Foram "passadiçados" 71 km


Os BiKeNaTuRas:
,,,,   e 


  

domingo, 4 de setembro de 2011

ROTA DO DESCANSO DAS BURRAS E RAMADAS RECHEADAS.

Até que enfim que o nosso Batedor atinou e por uma vez o seu fetiche pelas Santas e Santos foi esquecido. Por isso, o passeio deste Domingo esteve-me de feição.

Não havendo capelas a visitar sugeri que iniciássemos o nosso percurso subindo a rampa de Pinguela (penso que nunca o tínhamos feito).

Depois de passarmos Vila das Aves, o rumo a tomar, como lhe compete, ficou por conta do Batedor.

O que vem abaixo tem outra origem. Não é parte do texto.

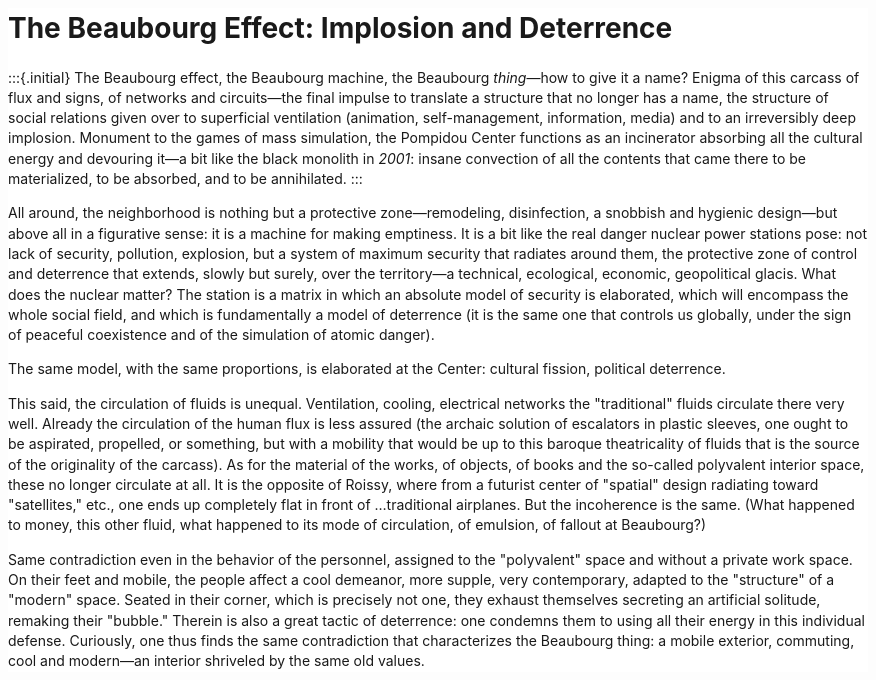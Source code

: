 # The Beaubourg Effect: Implosion and Deterrence #

:::{.initial}
The Beaubourg effect, the Beaubourg machine, the Beaubourg
*thing*—how to give it a name? Enigma of this carcass of flux and
signs, of networks and circuits—the final impulse to translate a
structure that no longer has a name, the structure of social
relations given over to superficial ventilation (animation,
self-management, information, media) and to an irreversibly deep
implosion. Monument to the games of mass simulation, the Pompidou
Center functions as an incinerator absorbing all the cultural
energy and devouring it—a bit like the black monolith in *2001*:
insane convection of all the contents that came there to be
materialized, to be absorbed, and to be annihilated.
:::

All around, the neighborhood is nothing but a protective
zone—remodeling, disinfection, a snobbish and hygienic design—but
above all in a figurative sense: it is a machine for making
emptiness. It is a bit like the real danger nuclear power
stations pose: not lack of security, pollution, explosion, but a
system of maximum security that radiates around them, the
protective zone of control and deterrence that extends, slowly
but surely, over the territory—a technical, ecological, economic,
geopolitical glacis. What does the nuclear matter? The station is
a matrix in which an absolute model of security is elaborated,
which will encompass the whole social field, and which is
fundamentally a model of deterrence (it is the same one that
controls us globally, under the sign of peaceful coexistence and
of the simulation of atomic danger).

The same model, with the same proportions, is elaborated at the
Center: cultural fission, political deterrence.

This said, the circulation of fluids is unequal. Ventilation,
cooling, electrical networks the "traditional" fluids circulate
there very well. Already the circulation of the human flux is
less assured (the archaic solution of escalators in plastic
sleeves, one ought to be aspirated, propelled, or something, but
with a mobility that would be up to this baroque theatricality of
fluids that is the source of the originality of the carcass). As
for the material of the works, of objects, of books and the
so-called polyvalent interior space, these no longer circulate at
all. It is the opposite of Roissy, where from a futurist center
of "spatial" design radiating toward "satellites," etc., one ends
up completely flat in front of …traditional airplanes. But the
incoherence is the same. (What happened to money, this other
fluid, what happened to its mode of circulation, of emulsion, of
fallout at Beaubourg?)

Same contradiction even in the behavior of the personnel,
assigned to the "polyvalent" space and without a private work
space. On their feet and mobile, the people affect a cool
demeanor, more supple, very contemporary, adapted to the
"structure" of a "modern" space. Seated in their corner, which is
precisely not one, they exhaust themselves secreting an
artificial solitude, remaking their "bubble." Therein is also a
great tactic of deterrence: one condemns them to using all their
energy in this individual defense. Curiously, one thus finds the
same contradiction that characterizes the Beaubourg thing: a
mobile exterior, commuting, cool and modern—an interior shriveled
by the same old values.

Já em direção a S. Martinho do Campo e um pouco enfadado do alcatrão, não resistiu ao avistar um quelho íngreme que nos levaria a percorrer alguns campos e bouças situados, essencialmente, em Roriz e S. Tomé de Negrelos mas que não permitiam muito a prática da modalidade. Foram muitas as vezes que tivemos que recuar e que demos descanso às nossas burras.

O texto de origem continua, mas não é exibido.